Turn it into a function 'write_file()' and make some ancillary
cleanups while we're there:
- Add a return code so the caller can handle giving a useful error message
- Handle the case of short write()s (unlikely, but possible)
- Add O_TRUNC, to make sure we replace the existing contents entirely
Signed-off-by: David Gibson <david(a)gibson.dropbear.id.au>
---
isolation.c | 17 +++++++++--------
pasta.c | 4 ++--
util.c | 33 +++++++++++++++++++++++++++++++++
util.h | 13 +------------
4 files changed, 45 insertions(+), 22 deletions(-)
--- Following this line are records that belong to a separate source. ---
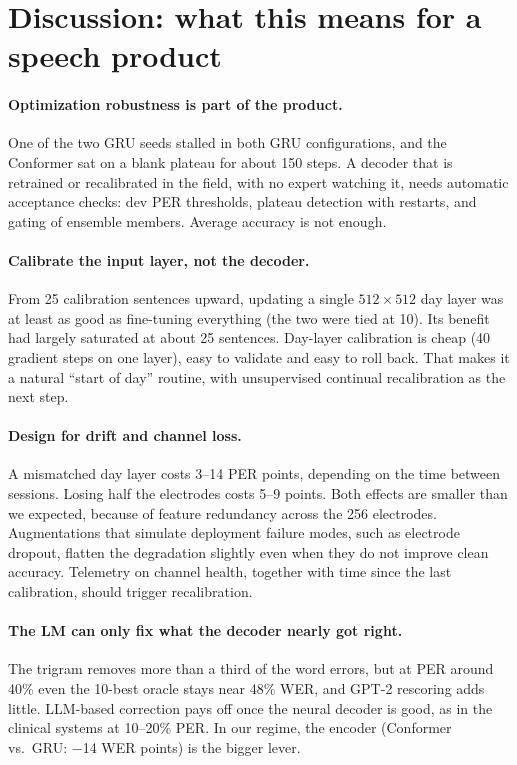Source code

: \section{Discussion: what this means for a speech product}
\label{sec:discussion}

\paragraph{Optimization robustness is part of the product.} One of the two GRU seeds stalled in both GRU configurations, and the Conformer sat on a blank plateau for about 150 steps. A decoder that is retrained or recalibrated in the field, with no expert watching it, needs automatic acceptance checks: dev PER thresholds, plateau detection with restarts, and gating of ensemble members. Average accuracy is not enough.

\paragraph{Calibrate the input layer, not the decoder.} From 25 calibration sentences upward, updating a single $512\times512$ day layer was at least as good as fine-tuning everything (the two were tied at 10). Its benefit had largely saturated at about 25 sentences. Day-layer calibration is cheap (40 gradient steps on one layer), easy to validate and easy to roll back. That makes it a natural ``start of day'' routine, with unsupervised continual recalibration \citep{fan2023plug} as the next step.

\paragraph{Design for drift and channel loss.} A mismatched day layer costs 3--14 PER points, depending on the time between sessions. Losing half the electrodes costs 5--9 points. Both effects are smaller than we expected, because of feature redundancy across the 256 electrodes. Augmentations that simulate deployment failure modes, such as electrode dropout, flatten the degradation slightly even when they do not improve clean accuracy. Telemetry on channel health, together with time since the last calibration, should trigger recalibration.

\paragraph{The LM can only fix what the decoder nearly got right.} The trigram removes more than a third of the word errors, but at PER around 40\% even the 10-best oracle stays near 48\% WER, and GPT-2 rescoring adds little. LLM-based correction pays off once the neural decoder is good, as in the clinical systems at 10--20\% PER. In our regime, the encoder (Conformer vs.\ GRU: $-$14 WER points) is the bigger lever.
diff --git a/isolation.c b/isolation.c
index 6ba5830..fda9cad 100644
--- a/isolation.c
+++ b/isolation.c
@@ -129,7 +129,8 @@ void isolate_initial(void)
*/
void isolate_user(uid_t uid, gid_t gid, bool use_userns, const char *userns)
{
- char nsmap[BUFSIZ];
+ char uidmap[BUFSIZ];
+ char gidmap[BUFSIZ];
/* First set our UID & GID in the original namespace */
if (setgroups(0, NULL)) {
@@ -184,14 +185,14 @@ void isolate_user(uid_t uid, gid_t gid, bool use_userns, const char
*userns)
}
/* Configure user and group mappings */
- snprintf(nsmap, BUFSIZ, "0 %u 1", uid);
- FWRITE("/proc/self/uid_map", nsmap, "Cannot set uid_map in
namespace");
+ snprintf(uidmap, BUFSIZ, "0 %u 1", uid);
+ snprintf(gidmap, BUFSIZ, "0 %u 1", gid);
- FWRITE("/proc/self/setgroups", "deny",
- "Cannot write to setgroups in namespace");
-
- snprintf(nsmap, BUFSIZ, "0 %u 1", gid);
- FWRITE("/proc/self/gid_map", nsmap, "Cannot set gid_map in
namespace");
+ if (write_file("/proc/self/uid_map", uidmap) ||
+ write_file("/proc/self/setgroups", "deny") ||
+ write_file("/proc/self/gid_map", gidmap)) {
+ warn("Couldn't configure user namespace");
+ }
}
/**
diff --git a/pasta.c b/pasta.c
index c72efe5..6314a29 100644
--- a/pasta.c
+++ b/pasta.c
@@ -166,8 +166,8 @@ static int pasta_setup_ns(void *arg)
{
const struct pasta_setup_ns_arg *a;
- FWRITE("/proc/sys/net/ipv4/ping_group_range", "0 0",
- "Cannot set ping_group_range, ICMP requests might fail");
+ if (write_file("/proc/sys/net/ipv4/ping_group_range", "0 0"))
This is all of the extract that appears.